自発的にサイバーウーマンになろうとするユーザーの試みは、偏見や抑圧のない共同体へ参入する試みだと考える人々もいるだろう。しかし、ウェストフォールは、ボーヴォワールの見解にしたがえば、このような試みは解放ではなく現実逃避である、と言う。なぜなら、主体としての自己理解と、絶対的他者になることの選択との間に挟まれた人は、ユーザーとサイバーパーソンの両方を否定しているからである。サイバーウーマンになることを選ぶことによって、この人は、自分自身を非本質的なものと見なそうとする。すなわち、自分自身を抑圧することを選んでいるのである。ボーヴォワールは、このような自己抑圧への荷担を道徳的非難に値するとした。この自己抑圧の根底にあるのは、有限の自己に無限を確保しようとする試みである。自分の有限性を認識することで得られる唯一の喜びは、その人が自分自身の自由に見出す有限性である。ボーヴォワールはこう書いている。

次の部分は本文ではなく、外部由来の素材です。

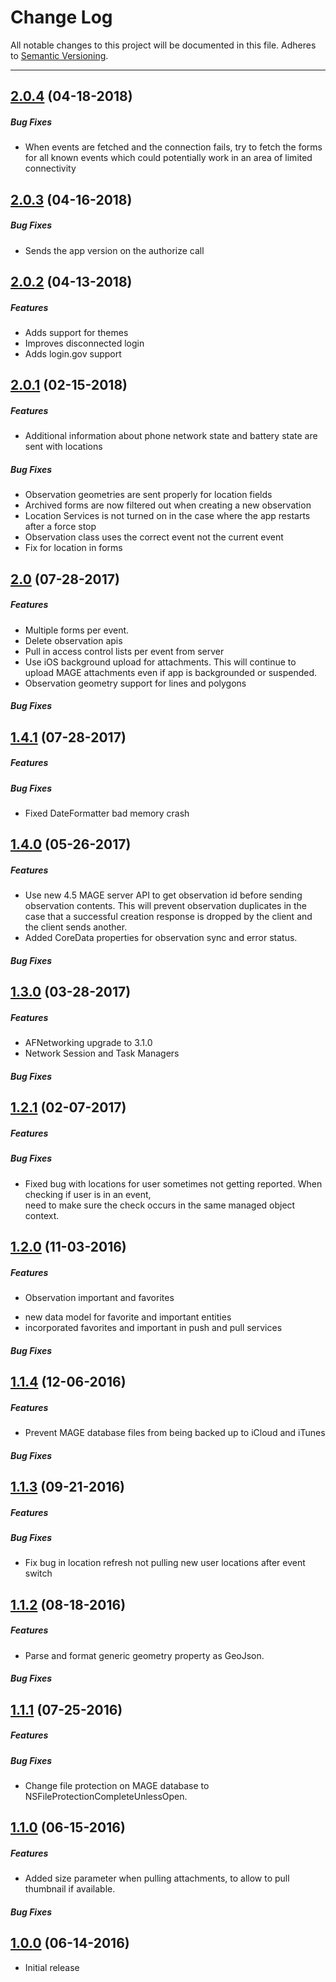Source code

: # Change Log
All notable changes to this project will be documented in this file.
Adheres to [Semantic Versioning](http://semver.org/).

---
## [2.0.4](https://github.com/ngageoint/mage-ios-sdk/releases/tag/2.0.4) (04-18-2018)

##### Bug Fixes

* When events are fetched and the connection fails, try to fetch the forms for all known events
  which could potentially work in an area of limited connectivity 

## [2.0.3](https://github.com/ngageoint/mage-ios-sdk/releases/tag/2.0.3) (04-16-2018)

##### Bug Fixes

* Sends the app version on the authorize call

## [2.0.2](https://github.com/ngageoint/mage-ios-sdk/releases/tag/2.0.2) (04-13-2018) 

##### Features

* Adds support for themes
* Improves disconnected login
* Adds login.gov support

## [2.0.1](https://github.com/ngageoint/mage-ios-sdk/releases/tag/2.0.1) (02-15-2018)

##### Features

* Additional information about phone network state and battery state are sent with locations

##### Bug Fixes

* Observation geometries are sent properly for location fields
* Archived forms are now filtered out when creating a new observation
* Location Services is not turned on in the case where the app restarts after a force stop
* Observation class uses the correct event not the current event
* Fix for location in forms

## [2.0](https://github.com/ngageoint/mage-ios-sdk/releases/tag/2.0) (07-28-2017)

##### Features
* Multiple forms per event.
* Delete observation apis
* Pull in access control lists per event from server
* Use iOS background upload for attachments.  This will continue to upload MAGE attachments even if app is backgrounded or suspended.
* Observation geometry support for lines and polygons

##### Bug Fixes

## [1.4.1](https://github.com/ngageoint/mage-ios-sdk/releases/tag/1.4.1) (07-28-2017)

##### Features

##### Bug Fixes
* Fixed DateFormatter bad memory crash

## [1.4.0](https://github.com/ngageoint/mage-ios-sdk/releases/tag/1.4.0) (05-26-2017)

##### Features
* Use new 4.5 MAGE server API to get observation id before sending observation contents.  This will prevent observation duplicates in the case that
  a successful creation response is dropped by the client and the client sends another.
* Added CoreData properties for observation sync and error status.

##### Bug Fixes

## [1.3.0](https://github.com/ngageoint/mage-ios-sdk/releases/tag/1.3.0) (03-28-2017)

##### Features
* AFNetworking upgrade to 3.1.0
* Network Session and Task Managers

##### Bug Fixes

## [1.2.1](https://github.com/ngageoint/mage-ios-sdk/releases/tag/1.2.1) (02-07-2017)

##### Features

##### Bug Fixes
* Fixed bug with locations for user sometimes not getting reported.  When checking if user is in an event,  
  need to make sure the check occurs in the same managed object context.

## [1.2.0](https://github.com/ngageoint/mage-ios-sdk/releases/tag/1.1.3) (11-03-2016)

##### Features
* Observation important and favorites

- new data model for favorite and important entities
- incorporated favorites and important in push and pull services

##### Bug Fixes

## [1.1.4](https://github.com/ngageoint/mage-ios-sdk/releases/tag/1.1.4) (12-06-2016)

##### Features
* Prevent MAGE database files from being backed up to iCloud and iTunes

##### Bug Fixes

## [1.1.3](https://github.com/ngageoint/mage-ios-sdk/releases/tag/1.1.3) (09-21-2016)

##### Features

##### Bug Fixes
* Fix bug in location refresh not pulling new user locations after event switch

## [1.1.2](https://github.com/ngageoint/mage-ios-sdk/releases/tag/1.1.2) (08-18-2016)

##### Features
* Parse and format generic geometry property as GeoJson.

##### Bug Fixes

## [1.1.1](https://github.com/ngageoint/mage-ios-sdk/releases/tag/1.1.1) (07-25-2016)

##### Features

##### Bug Fixes
* Change file protection on MAGE database to NSFileProtectionCompleteUnlessOpen.

## [1.1.0](https://github.com/ngageoint/mage-ios-sdk/releases/tag/1.1.0) (06-15-2016)

##### Features
* Added size parameter when pulling attachments, to allow to pull thumbnail if available.

##### Bug Fixes

## [1.0.0](https://github.com/ngageoint/mage-ios-sdk/releases/tag/1.0.0) (06-14-2016)

* Initial release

「われわれの周囲にある世界の途方もない大きさや、われわれの無知の深さや、来たるべき破滅の危険や、巨大な集団の中にいるわれわれ個人の弱さにもかかわらず、もしも自らの有限性の中に存在しようと意志することを選択したならば、今日われわれは絶対的に自由である。」

自分が身体として経験する社会的制約を消し去ろうとする試みの中で身体としての自分を否定することは、自分自身を完全に否定することであり、真正な自己を捨て去ることであり、自由という自己超越的な行為の可能性を消し去ることである。サイバースペースでコミュニケートしようとする人々は、空間的有限性から解放された者として自分自身を表現する手段として、自分自身を抑圧することを選択している。したがって、サイバースペースのコミュニケーションは、しばしば想定されているような自由な超民主主義的共同体ではなく、孤立した自己抑圧から始まるのである。現実のコミュニケーションは相互的なものでなくてはならないが、サイバースペースのコミュニケーションはそうではない。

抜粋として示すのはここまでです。